## WORK ORDER
Copy each line of the following data that contains "entre".

Extracted records
------------------------------------------------

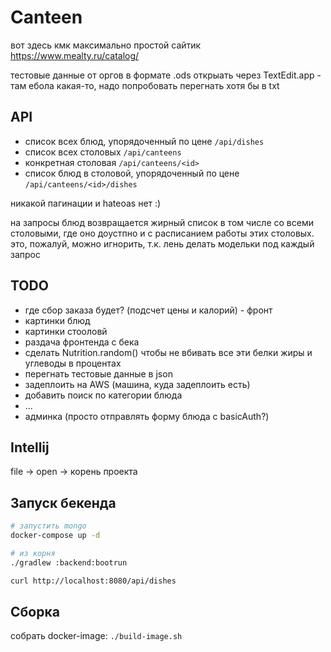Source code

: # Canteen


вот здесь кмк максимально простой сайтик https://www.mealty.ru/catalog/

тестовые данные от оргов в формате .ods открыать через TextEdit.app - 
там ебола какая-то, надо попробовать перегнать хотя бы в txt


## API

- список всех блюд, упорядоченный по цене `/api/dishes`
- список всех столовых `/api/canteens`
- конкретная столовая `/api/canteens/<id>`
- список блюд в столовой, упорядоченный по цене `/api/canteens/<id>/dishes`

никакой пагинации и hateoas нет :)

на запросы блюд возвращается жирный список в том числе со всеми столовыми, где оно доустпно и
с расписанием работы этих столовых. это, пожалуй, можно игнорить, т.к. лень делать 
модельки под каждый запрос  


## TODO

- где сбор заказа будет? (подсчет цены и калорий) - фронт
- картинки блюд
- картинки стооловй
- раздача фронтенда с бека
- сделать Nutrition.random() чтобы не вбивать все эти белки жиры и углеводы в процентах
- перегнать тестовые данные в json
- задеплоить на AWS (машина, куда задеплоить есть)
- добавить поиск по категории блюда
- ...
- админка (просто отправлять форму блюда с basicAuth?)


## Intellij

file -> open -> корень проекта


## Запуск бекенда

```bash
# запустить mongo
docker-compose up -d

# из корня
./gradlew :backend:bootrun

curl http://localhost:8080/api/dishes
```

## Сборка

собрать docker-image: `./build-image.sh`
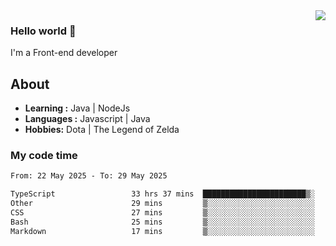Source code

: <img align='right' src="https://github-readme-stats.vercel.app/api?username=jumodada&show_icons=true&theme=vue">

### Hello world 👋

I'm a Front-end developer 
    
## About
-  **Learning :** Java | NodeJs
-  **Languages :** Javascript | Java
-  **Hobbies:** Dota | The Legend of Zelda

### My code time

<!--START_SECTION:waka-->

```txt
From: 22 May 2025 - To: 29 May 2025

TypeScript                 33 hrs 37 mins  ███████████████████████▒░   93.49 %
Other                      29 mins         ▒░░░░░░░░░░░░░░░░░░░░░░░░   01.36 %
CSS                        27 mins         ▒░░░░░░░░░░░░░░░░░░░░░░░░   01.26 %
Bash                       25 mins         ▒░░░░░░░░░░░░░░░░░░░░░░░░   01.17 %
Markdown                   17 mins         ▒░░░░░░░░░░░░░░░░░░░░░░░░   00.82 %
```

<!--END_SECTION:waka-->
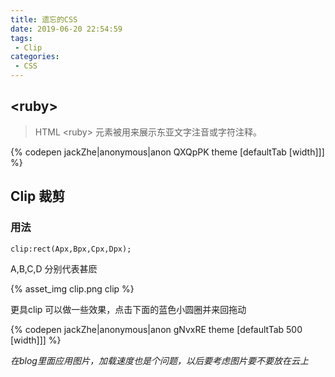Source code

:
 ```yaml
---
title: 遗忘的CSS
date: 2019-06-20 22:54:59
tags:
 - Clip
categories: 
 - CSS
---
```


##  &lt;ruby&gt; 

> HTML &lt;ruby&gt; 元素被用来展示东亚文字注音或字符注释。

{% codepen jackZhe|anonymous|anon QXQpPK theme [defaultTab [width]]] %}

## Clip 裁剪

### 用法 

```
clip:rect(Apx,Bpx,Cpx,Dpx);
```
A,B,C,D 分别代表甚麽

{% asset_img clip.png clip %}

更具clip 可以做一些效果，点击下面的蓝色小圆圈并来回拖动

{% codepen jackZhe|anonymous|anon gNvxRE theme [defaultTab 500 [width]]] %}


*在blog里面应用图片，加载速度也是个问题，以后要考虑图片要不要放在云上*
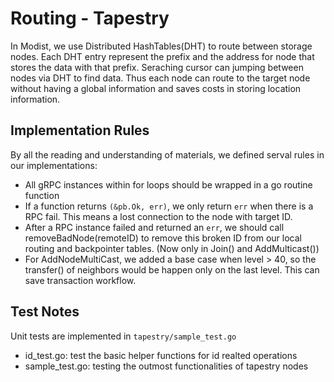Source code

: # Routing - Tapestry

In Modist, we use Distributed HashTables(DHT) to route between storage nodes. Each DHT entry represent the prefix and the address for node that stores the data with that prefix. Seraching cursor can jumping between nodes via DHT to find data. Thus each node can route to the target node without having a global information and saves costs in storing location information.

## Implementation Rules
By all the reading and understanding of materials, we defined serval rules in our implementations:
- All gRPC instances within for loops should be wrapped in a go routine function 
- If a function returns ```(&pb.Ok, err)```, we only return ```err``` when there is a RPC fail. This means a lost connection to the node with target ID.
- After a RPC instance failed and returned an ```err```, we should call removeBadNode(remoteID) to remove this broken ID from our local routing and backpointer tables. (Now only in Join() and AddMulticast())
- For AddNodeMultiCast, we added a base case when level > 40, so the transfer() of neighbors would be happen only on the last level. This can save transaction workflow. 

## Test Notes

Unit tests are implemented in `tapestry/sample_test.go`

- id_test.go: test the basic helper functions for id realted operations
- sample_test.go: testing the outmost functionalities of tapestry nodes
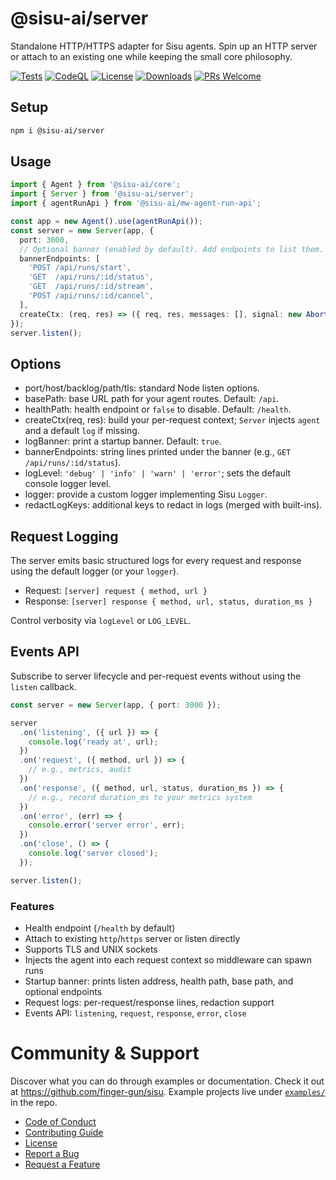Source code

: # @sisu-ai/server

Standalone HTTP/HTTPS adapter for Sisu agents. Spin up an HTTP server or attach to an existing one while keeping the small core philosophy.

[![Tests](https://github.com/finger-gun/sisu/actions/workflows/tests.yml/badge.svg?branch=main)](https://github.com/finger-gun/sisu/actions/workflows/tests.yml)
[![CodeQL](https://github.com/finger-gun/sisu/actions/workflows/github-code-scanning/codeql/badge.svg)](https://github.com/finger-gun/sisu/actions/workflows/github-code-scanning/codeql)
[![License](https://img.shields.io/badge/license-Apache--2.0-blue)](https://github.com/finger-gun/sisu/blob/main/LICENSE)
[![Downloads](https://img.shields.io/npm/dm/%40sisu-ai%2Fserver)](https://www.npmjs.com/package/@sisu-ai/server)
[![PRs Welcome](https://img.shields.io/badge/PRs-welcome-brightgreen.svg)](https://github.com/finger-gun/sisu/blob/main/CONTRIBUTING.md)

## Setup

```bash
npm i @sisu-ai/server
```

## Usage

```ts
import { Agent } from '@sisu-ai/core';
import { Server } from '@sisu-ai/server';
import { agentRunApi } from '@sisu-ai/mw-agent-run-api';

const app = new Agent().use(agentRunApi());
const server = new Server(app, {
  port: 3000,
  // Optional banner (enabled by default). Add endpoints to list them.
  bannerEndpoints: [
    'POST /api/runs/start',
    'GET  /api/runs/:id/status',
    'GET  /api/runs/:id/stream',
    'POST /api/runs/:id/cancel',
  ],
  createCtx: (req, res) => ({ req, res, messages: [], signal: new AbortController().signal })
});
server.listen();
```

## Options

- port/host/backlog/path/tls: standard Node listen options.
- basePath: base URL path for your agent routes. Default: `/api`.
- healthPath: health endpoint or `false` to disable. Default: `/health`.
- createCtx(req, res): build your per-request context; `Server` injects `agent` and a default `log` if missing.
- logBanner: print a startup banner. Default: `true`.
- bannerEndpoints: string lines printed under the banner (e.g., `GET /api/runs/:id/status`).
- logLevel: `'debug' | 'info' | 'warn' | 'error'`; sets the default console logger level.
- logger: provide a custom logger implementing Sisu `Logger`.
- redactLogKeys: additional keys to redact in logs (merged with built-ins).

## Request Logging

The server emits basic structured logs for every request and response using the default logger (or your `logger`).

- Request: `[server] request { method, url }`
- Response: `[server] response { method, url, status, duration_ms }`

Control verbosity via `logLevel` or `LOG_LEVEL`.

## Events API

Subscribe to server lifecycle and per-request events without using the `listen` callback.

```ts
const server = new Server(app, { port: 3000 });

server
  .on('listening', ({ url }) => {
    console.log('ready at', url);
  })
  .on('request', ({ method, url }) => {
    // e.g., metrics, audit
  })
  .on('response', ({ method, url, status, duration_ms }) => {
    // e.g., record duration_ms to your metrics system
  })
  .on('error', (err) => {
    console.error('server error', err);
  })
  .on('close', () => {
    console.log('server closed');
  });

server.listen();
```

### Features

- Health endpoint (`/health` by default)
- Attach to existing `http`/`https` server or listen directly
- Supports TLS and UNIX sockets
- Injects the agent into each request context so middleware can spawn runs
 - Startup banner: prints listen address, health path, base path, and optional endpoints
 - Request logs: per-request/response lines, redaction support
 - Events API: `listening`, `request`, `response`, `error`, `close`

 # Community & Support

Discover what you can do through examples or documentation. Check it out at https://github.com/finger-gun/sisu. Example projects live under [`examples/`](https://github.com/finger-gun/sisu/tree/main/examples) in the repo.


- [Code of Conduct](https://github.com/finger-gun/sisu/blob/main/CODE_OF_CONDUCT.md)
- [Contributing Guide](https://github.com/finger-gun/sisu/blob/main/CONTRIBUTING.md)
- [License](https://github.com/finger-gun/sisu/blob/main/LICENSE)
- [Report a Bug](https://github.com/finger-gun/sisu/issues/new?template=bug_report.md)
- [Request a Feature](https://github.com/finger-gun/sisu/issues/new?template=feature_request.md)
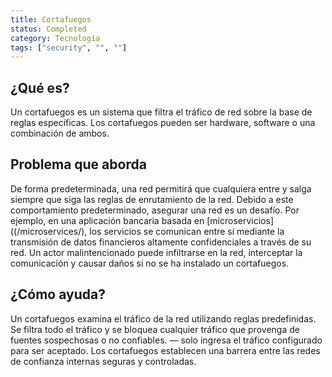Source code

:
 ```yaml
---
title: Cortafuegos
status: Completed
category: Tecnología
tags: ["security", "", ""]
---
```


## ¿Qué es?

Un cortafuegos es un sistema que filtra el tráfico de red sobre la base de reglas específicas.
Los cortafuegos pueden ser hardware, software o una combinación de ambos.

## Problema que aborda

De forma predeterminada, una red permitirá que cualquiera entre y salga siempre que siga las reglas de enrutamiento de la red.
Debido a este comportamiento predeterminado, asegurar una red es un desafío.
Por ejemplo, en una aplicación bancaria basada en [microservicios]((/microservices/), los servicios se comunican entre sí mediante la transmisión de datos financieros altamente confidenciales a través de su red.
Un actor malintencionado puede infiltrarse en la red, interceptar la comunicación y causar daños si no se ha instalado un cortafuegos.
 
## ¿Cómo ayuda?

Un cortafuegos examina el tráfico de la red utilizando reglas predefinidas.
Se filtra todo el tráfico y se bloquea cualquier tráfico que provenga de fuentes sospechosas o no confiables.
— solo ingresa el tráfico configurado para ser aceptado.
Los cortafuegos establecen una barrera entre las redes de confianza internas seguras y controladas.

------------------------------------------------

## SOLUTION FOR THIS TASK
De forma predeterminada, una red permitirá que cualquiera entre y salga siempre que siga las reglas de enrutamiento de la red.
Por ejemplo, en una aplicación bancaria basada en [microservicios]((/microservices/), los servicios se comunican entre sí mediante la transmisión de datos financieros altamente confidenciales a través de su red.
Los cortafuegos establecen una barrera entre las redes de confianza internas seguras y controladas.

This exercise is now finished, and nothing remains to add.